■ ABOUT THIS TASK: Look through the material below and copy exactly the lines from the line with "Subsequences 32, and 23 form same" to the line with "O((Number of Digits)<sup>2</sup>)<br>", those two lines included.

■ PROVIDED DATA:
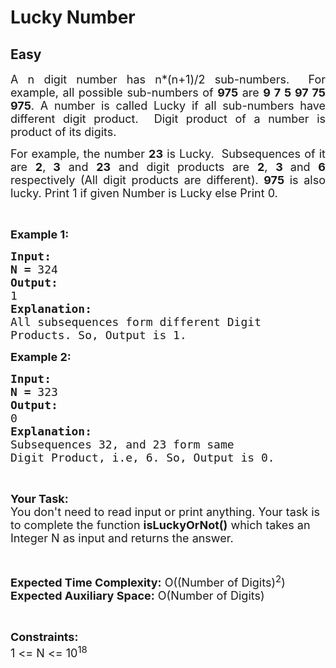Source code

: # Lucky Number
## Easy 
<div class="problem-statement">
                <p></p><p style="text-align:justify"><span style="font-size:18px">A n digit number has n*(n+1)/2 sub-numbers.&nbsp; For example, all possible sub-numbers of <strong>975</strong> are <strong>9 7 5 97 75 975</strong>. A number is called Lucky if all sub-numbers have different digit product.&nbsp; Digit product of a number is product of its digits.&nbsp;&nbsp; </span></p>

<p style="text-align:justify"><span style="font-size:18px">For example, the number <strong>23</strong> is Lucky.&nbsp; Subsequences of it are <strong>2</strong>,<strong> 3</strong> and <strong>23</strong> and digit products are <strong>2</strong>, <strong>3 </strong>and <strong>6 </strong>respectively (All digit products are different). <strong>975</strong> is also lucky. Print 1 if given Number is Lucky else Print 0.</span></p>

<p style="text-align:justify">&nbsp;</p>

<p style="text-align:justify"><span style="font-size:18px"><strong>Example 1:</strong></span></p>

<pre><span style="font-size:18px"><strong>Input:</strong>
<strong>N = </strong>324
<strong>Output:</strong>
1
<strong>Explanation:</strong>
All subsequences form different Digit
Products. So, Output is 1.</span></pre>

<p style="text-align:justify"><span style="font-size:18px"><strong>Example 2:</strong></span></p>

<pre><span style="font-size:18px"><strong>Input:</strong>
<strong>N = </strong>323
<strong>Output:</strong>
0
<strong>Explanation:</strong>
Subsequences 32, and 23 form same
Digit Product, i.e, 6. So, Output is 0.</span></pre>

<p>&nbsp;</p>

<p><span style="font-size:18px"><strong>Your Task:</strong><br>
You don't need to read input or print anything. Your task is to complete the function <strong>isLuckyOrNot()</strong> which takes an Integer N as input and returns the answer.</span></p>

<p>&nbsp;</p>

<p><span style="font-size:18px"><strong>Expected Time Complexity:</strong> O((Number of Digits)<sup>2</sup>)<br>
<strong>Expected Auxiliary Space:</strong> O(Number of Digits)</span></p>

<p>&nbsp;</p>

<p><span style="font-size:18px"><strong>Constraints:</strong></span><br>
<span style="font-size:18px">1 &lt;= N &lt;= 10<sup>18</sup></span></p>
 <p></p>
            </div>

■ REPLY TO THE EXERCISE:
Subsequences 32, and 23 form same
Digit Product, i.e, 6. So, Output is 0.</span></pre>

<p>&nbsp;</p>

<p><span style="font-size:18px"><strong>Your Task:</strong><br>
You don't need to read input or print anything. Your task is to complete the function <strong>isLuckyOrNot()</strong> which takes an Integer N as input and returns the answer.</span></p>

<p>&nbsp;</p>

<p><span style="font-size:18px"><strong>Expected Time Complexity:</strong> O((Number of Digits)<sup>2</sup>)<br>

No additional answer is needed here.